▶ EXERCISE
Reply only with how many lines below contain "Craigslist".
───── INPUT MATERIAL ─────
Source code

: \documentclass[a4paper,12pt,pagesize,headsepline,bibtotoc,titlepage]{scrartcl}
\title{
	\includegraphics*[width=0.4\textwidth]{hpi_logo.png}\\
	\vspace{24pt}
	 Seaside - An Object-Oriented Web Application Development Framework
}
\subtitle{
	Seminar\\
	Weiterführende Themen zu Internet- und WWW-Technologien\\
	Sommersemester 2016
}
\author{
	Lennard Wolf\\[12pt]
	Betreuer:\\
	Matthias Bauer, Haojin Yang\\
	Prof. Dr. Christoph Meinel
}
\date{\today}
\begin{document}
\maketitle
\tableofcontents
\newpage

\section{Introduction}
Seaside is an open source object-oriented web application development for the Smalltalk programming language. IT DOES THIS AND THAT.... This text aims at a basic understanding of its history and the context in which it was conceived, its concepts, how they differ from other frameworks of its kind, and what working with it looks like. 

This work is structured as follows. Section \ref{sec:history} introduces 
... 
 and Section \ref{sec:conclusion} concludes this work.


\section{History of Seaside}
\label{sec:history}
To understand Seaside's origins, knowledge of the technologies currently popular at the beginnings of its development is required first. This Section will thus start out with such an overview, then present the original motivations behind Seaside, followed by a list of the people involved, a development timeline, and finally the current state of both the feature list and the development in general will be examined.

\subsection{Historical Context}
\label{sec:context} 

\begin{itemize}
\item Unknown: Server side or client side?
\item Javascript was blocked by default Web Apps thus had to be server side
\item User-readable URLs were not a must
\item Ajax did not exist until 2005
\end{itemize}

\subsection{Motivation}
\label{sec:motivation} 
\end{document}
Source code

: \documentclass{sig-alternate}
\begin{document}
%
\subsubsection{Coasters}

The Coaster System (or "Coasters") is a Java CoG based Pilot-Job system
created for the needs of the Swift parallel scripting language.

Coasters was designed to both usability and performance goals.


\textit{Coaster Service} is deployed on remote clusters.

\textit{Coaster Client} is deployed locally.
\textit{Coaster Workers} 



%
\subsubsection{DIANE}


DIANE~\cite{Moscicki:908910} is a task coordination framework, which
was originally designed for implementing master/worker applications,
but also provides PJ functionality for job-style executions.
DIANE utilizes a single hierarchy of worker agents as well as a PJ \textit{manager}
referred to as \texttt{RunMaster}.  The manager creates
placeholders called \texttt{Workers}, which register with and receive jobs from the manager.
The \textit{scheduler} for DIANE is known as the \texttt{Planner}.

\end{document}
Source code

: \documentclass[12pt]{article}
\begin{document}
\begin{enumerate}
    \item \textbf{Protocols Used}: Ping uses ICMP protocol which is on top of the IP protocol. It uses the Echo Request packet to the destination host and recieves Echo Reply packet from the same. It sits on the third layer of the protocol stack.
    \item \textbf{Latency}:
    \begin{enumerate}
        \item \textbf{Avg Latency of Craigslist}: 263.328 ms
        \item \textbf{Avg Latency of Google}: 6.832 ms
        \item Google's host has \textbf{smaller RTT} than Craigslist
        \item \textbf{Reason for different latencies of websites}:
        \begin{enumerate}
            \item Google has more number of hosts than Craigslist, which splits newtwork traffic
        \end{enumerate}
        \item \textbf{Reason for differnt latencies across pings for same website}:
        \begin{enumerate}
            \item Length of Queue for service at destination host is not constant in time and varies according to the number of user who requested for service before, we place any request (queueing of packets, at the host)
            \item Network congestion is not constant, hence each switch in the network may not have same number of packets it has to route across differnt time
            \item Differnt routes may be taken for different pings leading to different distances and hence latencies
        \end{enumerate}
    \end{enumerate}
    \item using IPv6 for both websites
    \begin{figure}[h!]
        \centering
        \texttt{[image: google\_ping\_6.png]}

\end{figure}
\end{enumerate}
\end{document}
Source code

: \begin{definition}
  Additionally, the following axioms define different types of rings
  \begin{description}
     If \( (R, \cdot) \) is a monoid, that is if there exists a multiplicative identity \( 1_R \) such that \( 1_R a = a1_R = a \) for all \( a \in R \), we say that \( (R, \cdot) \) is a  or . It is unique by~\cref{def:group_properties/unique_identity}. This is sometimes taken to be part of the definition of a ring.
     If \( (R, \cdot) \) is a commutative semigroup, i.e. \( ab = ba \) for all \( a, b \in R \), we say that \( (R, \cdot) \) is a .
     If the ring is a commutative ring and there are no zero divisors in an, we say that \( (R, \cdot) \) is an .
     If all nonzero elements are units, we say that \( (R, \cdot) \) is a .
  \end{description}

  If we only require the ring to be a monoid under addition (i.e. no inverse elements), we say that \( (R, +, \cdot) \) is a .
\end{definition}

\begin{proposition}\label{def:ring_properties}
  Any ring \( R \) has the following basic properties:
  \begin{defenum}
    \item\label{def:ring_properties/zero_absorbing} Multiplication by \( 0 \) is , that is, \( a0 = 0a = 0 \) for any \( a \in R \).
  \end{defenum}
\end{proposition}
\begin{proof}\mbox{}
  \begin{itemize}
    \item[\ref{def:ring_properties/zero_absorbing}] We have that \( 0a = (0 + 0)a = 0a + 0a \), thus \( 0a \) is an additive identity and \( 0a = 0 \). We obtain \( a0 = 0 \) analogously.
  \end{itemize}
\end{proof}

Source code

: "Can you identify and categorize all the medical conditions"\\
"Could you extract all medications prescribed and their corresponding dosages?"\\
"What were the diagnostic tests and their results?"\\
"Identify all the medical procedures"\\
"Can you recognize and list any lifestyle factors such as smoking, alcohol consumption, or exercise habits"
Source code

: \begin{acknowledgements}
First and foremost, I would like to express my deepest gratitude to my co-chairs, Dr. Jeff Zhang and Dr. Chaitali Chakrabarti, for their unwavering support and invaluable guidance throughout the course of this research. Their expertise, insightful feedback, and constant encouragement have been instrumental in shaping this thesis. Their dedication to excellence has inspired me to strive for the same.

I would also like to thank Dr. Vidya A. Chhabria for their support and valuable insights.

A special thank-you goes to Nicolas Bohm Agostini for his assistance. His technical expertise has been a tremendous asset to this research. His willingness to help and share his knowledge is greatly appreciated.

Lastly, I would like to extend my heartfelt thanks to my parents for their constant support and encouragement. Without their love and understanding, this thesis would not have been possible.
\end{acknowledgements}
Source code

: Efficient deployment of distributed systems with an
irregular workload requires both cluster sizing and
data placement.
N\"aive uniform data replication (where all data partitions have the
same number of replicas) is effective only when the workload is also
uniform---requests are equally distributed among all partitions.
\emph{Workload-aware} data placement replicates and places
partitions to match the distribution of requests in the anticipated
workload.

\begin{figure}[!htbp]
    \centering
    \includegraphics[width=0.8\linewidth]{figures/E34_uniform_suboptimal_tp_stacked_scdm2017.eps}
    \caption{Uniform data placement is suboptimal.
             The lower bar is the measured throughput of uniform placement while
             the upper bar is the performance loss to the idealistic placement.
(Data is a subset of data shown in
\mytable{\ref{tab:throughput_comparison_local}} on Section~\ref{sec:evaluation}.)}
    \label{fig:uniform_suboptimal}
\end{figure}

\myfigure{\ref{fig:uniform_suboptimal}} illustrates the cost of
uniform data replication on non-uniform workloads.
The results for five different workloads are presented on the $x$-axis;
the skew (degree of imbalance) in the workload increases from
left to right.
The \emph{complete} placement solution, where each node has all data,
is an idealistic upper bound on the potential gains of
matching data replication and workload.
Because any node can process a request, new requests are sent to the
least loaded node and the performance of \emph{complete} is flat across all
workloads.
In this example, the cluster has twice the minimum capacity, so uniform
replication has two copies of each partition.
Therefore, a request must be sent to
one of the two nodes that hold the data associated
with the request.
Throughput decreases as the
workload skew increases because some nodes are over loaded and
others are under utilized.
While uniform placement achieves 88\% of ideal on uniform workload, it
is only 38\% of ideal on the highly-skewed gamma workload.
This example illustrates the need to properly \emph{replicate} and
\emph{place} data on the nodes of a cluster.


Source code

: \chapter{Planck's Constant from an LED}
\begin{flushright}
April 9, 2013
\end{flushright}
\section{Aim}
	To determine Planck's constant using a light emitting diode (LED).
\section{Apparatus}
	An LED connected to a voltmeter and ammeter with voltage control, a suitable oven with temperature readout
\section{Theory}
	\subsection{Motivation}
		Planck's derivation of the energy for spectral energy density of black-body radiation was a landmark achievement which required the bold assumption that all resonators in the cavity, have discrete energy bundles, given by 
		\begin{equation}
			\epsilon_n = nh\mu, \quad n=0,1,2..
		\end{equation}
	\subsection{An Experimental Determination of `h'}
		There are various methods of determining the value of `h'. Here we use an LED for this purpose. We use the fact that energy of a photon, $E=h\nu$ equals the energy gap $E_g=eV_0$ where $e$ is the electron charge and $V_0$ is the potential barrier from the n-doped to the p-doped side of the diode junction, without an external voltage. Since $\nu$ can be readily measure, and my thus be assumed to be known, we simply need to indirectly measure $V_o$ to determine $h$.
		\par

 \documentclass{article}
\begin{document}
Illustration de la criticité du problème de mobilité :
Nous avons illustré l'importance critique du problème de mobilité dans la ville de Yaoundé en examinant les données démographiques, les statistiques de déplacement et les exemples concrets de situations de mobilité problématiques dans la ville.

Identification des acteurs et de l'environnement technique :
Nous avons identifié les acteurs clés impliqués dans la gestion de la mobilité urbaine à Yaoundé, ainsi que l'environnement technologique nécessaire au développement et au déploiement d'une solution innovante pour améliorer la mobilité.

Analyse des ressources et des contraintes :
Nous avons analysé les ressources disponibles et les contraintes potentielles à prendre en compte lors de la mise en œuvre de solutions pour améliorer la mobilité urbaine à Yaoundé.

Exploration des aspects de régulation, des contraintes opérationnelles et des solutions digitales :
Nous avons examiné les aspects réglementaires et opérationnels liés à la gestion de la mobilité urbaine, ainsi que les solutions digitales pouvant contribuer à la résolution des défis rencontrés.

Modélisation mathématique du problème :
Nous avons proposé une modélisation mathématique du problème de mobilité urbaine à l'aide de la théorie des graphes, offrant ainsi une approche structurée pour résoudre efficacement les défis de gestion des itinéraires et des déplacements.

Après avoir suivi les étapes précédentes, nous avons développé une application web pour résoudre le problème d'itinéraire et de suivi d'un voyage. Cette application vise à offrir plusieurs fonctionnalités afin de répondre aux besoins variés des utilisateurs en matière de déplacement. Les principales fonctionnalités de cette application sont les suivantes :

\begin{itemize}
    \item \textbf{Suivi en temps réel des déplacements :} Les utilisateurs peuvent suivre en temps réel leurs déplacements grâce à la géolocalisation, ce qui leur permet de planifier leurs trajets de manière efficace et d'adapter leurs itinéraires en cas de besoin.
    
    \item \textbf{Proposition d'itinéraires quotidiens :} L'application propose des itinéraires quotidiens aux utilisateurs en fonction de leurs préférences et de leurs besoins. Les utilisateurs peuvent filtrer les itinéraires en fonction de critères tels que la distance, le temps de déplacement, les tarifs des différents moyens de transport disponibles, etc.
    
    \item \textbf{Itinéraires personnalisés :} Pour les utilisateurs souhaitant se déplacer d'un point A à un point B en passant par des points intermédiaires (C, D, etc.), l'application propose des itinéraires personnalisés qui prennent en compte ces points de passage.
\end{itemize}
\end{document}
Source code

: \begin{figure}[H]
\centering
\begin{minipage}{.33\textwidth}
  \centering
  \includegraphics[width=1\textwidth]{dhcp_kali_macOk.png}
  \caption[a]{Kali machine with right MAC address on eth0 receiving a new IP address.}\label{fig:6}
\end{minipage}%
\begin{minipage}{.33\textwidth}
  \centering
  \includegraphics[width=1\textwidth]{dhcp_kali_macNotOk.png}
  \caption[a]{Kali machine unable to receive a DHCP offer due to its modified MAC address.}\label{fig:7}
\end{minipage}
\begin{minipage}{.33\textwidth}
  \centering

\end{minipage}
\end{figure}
─────
▶ TASK RESULT
3